Brian Allard said...

James-

Appreciate your thoughts and for sharing them. Unfortunately, I think you are all too right regarding this.

Brian Allard

megs said...

Your hopes are realized. You are wrong.
Why do you assumr proplr vote for Obama solely based on their common race? I think you must either have another candidate you'd prefer, or you're just acting stupid and acting white.

Antonio said...

I definitely think you grossly oversimplified the voting behind Obama's win. If that's the SOLE reason, why didn't Al Sharpton pull off a similar victory in 2004?

CNN caught a lot of flak for running a story about black women choosing between Clinton or Obama.

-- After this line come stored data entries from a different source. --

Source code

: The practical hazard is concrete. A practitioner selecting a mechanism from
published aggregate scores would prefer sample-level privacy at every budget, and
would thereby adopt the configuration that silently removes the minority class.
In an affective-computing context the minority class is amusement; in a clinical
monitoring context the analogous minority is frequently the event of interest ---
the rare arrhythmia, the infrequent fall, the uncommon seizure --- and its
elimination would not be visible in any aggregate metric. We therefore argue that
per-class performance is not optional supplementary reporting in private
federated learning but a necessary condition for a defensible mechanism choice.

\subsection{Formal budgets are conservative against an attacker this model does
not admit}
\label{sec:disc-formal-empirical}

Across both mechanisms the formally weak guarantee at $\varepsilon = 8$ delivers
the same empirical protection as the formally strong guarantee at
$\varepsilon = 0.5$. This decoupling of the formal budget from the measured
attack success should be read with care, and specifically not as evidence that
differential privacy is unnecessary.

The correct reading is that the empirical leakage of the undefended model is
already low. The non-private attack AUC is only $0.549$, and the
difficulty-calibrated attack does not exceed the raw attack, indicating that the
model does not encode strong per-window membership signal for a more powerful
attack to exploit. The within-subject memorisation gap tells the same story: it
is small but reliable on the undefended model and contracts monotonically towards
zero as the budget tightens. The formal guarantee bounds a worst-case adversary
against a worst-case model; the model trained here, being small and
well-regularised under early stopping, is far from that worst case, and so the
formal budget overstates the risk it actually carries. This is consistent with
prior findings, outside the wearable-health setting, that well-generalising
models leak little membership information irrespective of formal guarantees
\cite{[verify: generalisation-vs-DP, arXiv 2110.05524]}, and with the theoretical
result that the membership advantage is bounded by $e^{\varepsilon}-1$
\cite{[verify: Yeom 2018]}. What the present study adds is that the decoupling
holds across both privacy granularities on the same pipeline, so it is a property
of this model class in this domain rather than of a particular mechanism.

http://www.cnn.com/2008/POLITICS/01/21/emails.race.gender/index.html?eref=rss_topstories

I believe you're making the same mistake, breaking down people's voting choices to gender and race. If that's really the case, why isn't Jon Edwards dominating the field? He's the only candidate for white males by the criteria.

James C. Collier said...

When participation jumps dramatically, as when Jesse Jackson first ran, the primary motivation was about supporting 'the race', by supporting a black man. I'm just saying that this is a double-edged sword. It gives more leverage to those, like the Clintons, who will undoubtedly look to use the race/gender card to mount a defense to Obama.

Zoey said...

When President Bush was reelected in 2004, someone told me his reign would serve to shift the American consciousness a lot more quickly than if someone like Kerry were elected, meaning Bush would do so much damage to America that people would begin to wake up. Four years later, Barak Obama is riding his campaign on the winds of “change” and “hope”; today he was blessed by Camelot (the Kennedys). Perhaps in the end the “old guard” will keep him out of the White House, but don’t count him out so easily. When a “mood” overtakes a country, it’s a powerful force like nature.

Dstarr said...

"These elections are a great window into the state of race in America, where proud moments reflecting advancement are rare. My fear, with all my studies, is that while black voters, dreaming of a ‘first’, motivate themselves to the polls, the analog to this is whites remembering to vote their color (gender too), once they are within the privacy of the ballot booth."

I don't think that is a real world problem. Iowa and New Hampshire have very small black populations, so most of the votes Obama garnered there,(and he garnered a lot of 'em) were white votes. Obama is a compelling candidate, young, good speaker, good on issues, tall and good looking, honest, nice guy who any of us would be pleased to have over to our house. All these are good reasons to vote for him. If, just for frosting on the cake, I happened to share skin color with him, that's one more reason to vote for him. I don't see anything wrong with that. Not to fear. I think Obama has a decent chance of obtaining the nomination, and following that victory, a decent chance to defeat the Republicans.

Gunfighter said...

Like you, I believe that when all is said and done, no small number of people... despite the words of theri mouths, will go into the voting booth and vote based on race/gender.

This isnt based on guesses or suppositions, as I know several women who plan to vote for Clinton, simply out of gender solidarity.

This is going to be an interesting race.

Rabin said...

With all his might, Obama has been trying to fight against Billary's efforts to sum him as simply "The Black Candidate," I'm sure in some part, to prevent the race-based voting phenomena that you predict.

I think one step forward in this effort was his performance in last night's debate where he continually turned the focus to one outstanding fact - that he would stand a better chance against the republicans in the general elections. I think if intelligent white voters take that into consideration, that will trump racial allegiances on Super Tuesday.